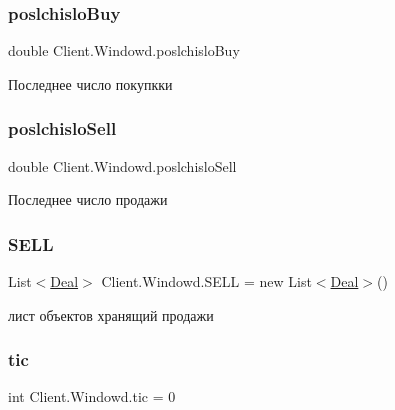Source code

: \subsubsection{\texorpdfstring{poslchislo\+Buy}{poslchisloBuy}}
{\footnotesize\ttfamily double Client.\+Windowd.\+poslchislo\+Buy}



Последнее число покупкки 

\hypertarget{class_client_1_1_windowd_a0f5b6aebf0f3c23cd708480bfc87d1bb}{}\label{class_client_1_1_windowd_a0f5b6aebf0f3c23cd708480bfc87d1bb} 
\subsubsection{\texorpdfstring{poslchislo\+Sell}{poslchisloSell}}
{\footnotesize\ttfamily double Client.\+Windowd.\+poslchislo\+Sell}



Последнее число продажи 

\hypertarget{class_client_1_1_windowd_a1616dcfb8b780f2ff45f74a76cb7d997}{}\label{class_client_1_1_windowd_a1616dcfb8b780f2ff45f74a76cb7d997} 
\subsubsection{\texorpdfstring{S\+E\+LL}{SELL}}
{\footnotesize\ttfamily List$<$\hyperlink{class_client_1_1_deal}{Deal}$>$ Client.\+Windowd.\+S\+E\+LL = new List$<$\hyperlink{class_client_1_1_deal}{Deal}$>$()}



лист объектов хранящий продажи 

\hypertarget{class_client_1_1_windowd_af0c658d1138b70eeafdbc105ec2d7a81}{}\label{class_client_1_1_windowd_af0c658d1138b70eeafdbc105ec2d7a81} 
\subsubsection{\texorpdfstring{tic}{tic}}
{\footnotesize\ttfamily int Client.\+Windowd.\+tic = 0}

### Work to complete
Set down the entries again without change. Leave the pictures out.

### Response
Source code

: \subsubsection{\texorpdfstring{poslchislo\+Buy}{poslchisloBuy}}
{\footnotesize\ttfamily double Client.\+Windowd.\+poslchislo\+Buy}



Последнее число покупкки 

\hypertarget{class_client_1_1_windowd_a0f5b6aebf0f3c23cd708480bfc87d1bb}{}\label{class_client_1_1_windowd_a0f5b6aebf0f3c23cd708480bfc87d1bb} 
\subsubsection{\texorpdfstring{poslchislo\+Sell}{poslchisloSell}}
{\footnotesize\ttfamily double Client.\+Windowd.\+poslchislo\+Sell}



Последнее число продажи 

\hypertarget{class_client_1_1_windowd_a1616dcfb8b780f2ff45f74a76cb7d997}{}\label{class_client_1_1_windowd_a1616dcfb8b780f2ff45f74a76cb7d997} 
\subsubsection{\texorpdfstring{S\+E\+LL}{SELL}}
{\footnotesize\ttfamily List$<$\hyperlink{class_client_1_1_deal}{Deal}$>$ Client.\+Windowd.\+S\+E\+LL = new List$<$\hyperlink{class_client_1_1_deal}{Deal}$>$()}



лист объектов хранящий продажи 

\hypertarget{class_client_1_1_windowd_af0c658d1138b70eeafdbc105ec2d7a81}{}\label{class_client_1_1_windowd_af0c658d1138b70eeafdbc105ec2d7a81} 
\subsubsection{\texorpdfstring{tic}{tic}}
{\footnotesize\ttfamily int Client.\+Windowd.\+tic = 0}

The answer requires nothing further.